Y porqué, porqué tanto miedo. Millones de mujeres han parido antes que yo, no ha de ser tan difícil, no es tan complicado. Y es cierto, no lo es… no lo es, si te dejan y si tu te dejas. Una va incorporando a su vida, a su mundo, aquello de lo que se rodea, consciente o inconscientemente, y decidme ¿cuantas películas habeis visto, en las que aparece un parto orgásmico? o bueno, ¿un parto agradable? y ¿cuantas habeis visto en las que el parto es una cosa horrible, agitada, llena de gritos y miradas de desesperación? , estoy convencida que la última opción gana por goleada. Pero de veras que un parto no tiene que ser así.

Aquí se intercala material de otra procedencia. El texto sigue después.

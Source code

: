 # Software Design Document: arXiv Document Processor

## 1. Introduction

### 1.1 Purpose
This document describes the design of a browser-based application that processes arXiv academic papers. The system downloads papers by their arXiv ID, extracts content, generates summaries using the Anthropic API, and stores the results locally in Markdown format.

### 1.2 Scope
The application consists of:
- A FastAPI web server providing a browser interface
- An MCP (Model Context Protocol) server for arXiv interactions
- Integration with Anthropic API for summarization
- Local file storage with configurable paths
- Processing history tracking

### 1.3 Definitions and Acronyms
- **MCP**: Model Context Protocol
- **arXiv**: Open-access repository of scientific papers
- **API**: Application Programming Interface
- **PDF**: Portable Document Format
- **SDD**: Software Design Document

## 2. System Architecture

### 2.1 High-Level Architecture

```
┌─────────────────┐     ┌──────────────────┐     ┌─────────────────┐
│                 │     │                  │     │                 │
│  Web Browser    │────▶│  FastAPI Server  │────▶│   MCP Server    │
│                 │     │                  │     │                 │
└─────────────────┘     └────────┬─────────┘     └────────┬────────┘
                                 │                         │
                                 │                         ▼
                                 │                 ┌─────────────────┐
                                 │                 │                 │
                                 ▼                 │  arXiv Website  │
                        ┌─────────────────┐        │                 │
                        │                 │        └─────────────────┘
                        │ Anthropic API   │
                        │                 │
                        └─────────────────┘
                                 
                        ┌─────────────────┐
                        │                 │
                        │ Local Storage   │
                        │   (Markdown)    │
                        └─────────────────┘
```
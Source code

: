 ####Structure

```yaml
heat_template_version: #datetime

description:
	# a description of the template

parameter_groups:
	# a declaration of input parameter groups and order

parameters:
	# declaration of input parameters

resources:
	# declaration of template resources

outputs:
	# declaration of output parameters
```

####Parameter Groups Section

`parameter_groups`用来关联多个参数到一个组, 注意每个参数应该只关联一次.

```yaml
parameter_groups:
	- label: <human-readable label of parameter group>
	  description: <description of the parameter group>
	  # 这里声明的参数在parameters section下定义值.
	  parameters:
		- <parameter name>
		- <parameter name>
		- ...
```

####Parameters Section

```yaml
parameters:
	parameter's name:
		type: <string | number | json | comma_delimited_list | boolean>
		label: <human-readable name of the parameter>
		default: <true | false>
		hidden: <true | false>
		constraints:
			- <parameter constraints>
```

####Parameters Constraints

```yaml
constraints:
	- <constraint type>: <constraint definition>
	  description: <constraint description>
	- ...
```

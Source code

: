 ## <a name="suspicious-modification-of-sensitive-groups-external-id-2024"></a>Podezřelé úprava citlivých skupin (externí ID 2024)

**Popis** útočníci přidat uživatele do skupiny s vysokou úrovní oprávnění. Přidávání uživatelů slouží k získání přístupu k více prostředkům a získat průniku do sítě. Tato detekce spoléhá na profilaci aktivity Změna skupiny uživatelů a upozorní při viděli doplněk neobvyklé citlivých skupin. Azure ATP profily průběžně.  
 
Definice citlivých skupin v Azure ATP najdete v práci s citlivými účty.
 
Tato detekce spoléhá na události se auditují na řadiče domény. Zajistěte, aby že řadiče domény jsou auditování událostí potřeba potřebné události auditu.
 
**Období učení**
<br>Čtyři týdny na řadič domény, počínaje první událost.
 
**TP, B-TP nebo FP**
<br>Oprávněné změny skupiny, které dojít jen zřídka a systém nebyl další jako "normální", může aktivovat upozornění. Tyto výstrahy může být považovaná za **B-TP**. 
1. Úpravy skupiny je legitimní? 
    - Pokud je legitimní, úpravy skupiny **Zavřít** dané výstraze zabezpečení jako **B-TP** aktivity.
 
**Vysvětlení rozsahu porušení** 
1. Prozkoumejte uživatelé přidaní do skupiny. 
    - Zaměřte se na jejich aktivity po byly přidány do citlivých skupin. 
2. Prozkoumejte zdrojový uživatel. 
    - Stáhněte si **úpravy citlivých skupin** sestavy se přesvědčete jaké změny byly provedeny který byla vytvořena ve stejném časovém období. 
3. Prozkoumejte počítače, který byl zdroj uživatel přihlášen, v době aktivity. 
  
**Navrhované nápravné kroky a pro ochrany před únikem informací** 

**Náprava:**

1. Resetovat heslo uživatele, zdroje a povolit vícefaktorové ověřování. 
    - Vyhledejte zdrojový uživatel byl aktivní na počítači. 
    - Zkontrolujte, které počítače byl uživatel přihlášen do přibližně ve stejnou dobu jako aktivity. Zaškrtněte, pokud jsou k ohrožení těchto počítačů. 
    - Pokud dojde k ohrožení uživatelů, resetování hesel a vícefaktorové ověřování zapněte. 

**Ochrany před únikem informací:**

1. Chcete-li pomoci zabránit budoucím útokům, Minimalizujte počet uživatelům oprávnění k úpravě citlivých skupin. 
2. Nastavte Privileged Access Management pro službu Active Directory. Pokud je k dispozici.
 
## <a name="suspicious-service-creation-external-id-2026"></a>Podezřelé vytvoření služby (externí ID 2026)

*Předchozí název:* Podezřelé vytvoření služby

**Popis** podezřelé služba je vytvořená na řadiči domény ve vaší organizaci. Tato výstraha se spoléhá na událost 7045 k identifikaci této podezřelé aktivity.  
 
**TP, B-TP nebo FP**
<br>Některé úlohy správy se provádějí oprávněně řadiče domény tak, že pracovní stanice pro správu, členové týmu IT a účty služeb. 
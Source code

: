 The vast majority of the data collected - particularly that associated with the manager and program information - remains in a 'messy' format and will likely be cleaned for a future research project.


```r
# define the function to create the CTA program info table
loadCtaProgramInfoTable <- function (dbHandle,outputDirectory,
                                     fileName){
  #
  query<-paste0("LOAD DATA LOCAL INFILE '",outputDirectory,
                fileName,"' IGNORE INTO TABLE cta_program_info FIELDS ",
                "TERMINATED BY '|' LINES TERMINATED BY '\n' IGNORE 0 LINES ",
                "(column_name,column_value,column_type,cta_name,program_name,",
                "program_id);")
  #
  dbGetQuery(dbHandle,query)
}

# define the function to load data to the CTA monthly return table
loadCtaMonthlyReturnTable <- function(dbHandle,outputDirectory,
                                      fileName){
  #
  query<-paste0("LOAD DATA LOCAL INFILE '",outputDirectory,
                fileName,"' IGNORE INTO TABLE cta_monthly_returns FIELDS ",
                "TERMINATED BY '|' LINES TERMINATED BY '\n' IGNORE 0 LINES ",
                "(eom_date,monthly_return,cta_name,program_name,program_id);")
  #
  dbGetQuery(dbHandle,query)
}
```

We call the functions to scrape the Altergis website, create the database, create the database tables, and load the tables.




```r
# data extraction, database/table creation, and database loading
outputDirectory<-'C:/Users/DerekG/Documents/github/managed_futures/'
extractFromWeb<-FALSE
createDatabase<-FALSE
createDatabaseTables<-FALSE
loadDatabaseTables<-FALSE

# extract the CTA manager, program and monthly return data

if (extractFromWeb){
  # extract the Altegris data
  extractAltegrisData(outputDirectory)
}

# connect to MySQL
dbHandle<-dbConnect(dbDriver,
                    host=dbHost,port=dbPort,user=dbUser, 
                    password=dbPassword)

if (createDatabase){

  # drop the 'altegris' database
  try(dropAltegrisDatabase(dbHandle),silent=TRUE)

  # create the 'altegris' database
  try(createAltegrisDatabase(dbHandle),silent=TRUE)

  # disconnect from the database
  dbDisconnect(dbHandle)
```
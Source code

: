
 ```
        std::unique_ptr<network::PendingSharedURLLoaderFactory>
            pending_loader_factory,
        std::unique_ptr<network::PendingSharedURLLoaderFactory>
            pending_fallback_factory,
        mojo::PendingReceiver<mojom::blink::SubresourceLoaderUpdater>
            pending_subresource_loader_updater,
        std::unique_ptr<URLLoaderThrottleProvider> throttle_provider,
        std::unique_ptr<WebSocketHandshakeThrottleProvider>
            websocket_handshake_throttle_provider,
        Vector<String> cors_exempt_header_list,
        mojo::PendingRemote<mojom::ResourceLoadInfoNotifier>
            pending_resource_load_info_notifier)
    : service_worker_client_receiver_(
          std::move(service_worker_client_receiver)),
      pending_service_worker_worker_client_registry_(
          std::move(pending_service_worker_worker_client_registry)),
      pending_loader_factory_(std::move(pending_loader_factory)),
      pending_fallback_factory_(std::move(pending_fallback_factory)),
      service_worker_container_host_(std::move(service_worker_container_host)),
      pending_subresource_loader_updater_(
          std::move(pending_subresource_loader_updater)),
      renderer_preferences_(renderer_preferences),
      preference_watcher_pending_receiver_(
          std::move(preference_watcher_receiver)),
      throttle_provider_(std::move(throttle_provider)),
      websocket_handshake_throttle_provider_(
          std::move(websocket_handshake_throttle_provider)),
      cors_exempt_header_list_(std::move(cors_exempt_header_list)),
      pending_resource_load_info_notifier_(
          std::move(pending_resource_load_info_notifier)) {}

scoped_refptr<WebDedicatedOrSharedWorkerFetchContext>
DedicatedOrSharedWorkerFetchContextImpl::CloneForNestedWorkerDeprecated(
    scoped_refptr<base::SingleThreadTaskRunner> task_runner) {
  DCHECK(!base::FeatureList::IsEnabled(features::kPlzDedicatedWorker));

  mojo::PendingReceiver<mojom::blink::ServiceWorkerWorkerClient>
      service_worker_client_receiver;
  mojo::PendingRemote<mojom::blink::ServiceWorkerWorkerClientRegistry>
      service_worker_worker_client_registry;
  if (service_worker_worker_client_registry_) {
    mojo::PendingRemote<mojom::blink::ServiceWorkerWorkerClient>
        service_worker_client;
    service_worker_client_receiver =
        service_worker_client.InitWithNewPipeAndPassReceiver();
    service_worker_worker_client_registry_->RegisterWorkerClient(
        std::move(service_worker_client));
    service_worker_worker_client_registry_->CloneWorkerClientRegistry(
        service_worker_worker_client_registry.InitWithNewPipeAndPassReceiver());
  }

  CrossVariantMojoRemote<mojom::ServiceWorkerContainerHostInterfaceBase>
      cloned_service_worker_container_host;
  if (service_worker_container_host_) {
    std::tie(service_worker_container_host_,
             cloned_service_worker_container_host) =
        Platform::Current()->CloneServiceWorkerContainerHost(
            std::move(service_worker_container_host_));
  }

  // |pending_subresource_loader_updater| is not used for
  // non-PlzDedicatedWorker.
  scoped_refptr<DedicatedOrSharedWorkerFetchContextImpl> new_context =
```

Las mujeres somos seres maravillosos con la capacidad de traer vida al mundo, llevamos haciéndolo desde que el mundo es mundo, porque sin nosotras no habría mundo (humano), en algún punto del camino dejamos de creer en nosotras, en nuestra capacidad y empezamos a ser cada vez más dependientes, del médico, de la tecnología y nos fuímos olvidando que quien de verdad tiene el poder somos nosotras. No reniego de los hospitales, ni de las cesáreas, bienvenidos si de verdad hacen falta, pero lo raro es que hagan falta. Ahora parece que lo raro es que podamos parir y no es cierto.
Una mujer para poder parir necesita cosas muy básicas, cosas que a cualquier otro mamífero no se le niegan, necesitamos un espacio tranquilo, poca luz, silencio, y sentirnos seguras y lo demás viene solo… y tiempo, necesitamos tiempo, porque el cuerpo no sabe de cambios de guardia, ni de hospitales llenos.
Quisiera poder salvaguardar a las mujeres que quiero y me rodean de esos protocolos que son para todas los mismos, de ese parloteo incesante de los profesionales que todavía no dan importancia al silencio, de las luces brillantes para poder ver bien, de los cambios de posturas que no nacen de una mujer de parto sino de un profesional que no atiende a los ritmos del nacimiento, pero no puedo, porque para devolver el poder a cada mujer lo primero que debemos hacer todos es atenernos a sus decisiones.
Yo tomé las mías y hoy sabiendo lo que sé hubieran sido otras muy diferentes, pero entonces, en aquel momento no podía ni imaginar otro modo de hacerlo, pero hay otro modo, un modo mejor, creo que es importante que las que hemos despertado ayudemos a las que están a tiempo para ver que hay otros modos y desde ahí que cada mujer decida pero que lo haga desde el conocimiento.

Diecisiete meses he necesitado para curar las heridas emocionales que se abrieron en aquel parto que me trajo al ser más maravilloso del mundo, diecisiete meses para recuperarme de un momento que debería ser el más especial en la vida de toda mujer. Pero curó al fin y hoy que sé lo que sé, espero formar parte de todas las mujeres que trabajan y se mueven en el mundo para ayudar a poner luz, donde solo cabe la luz y ahora reinan tantas sombras.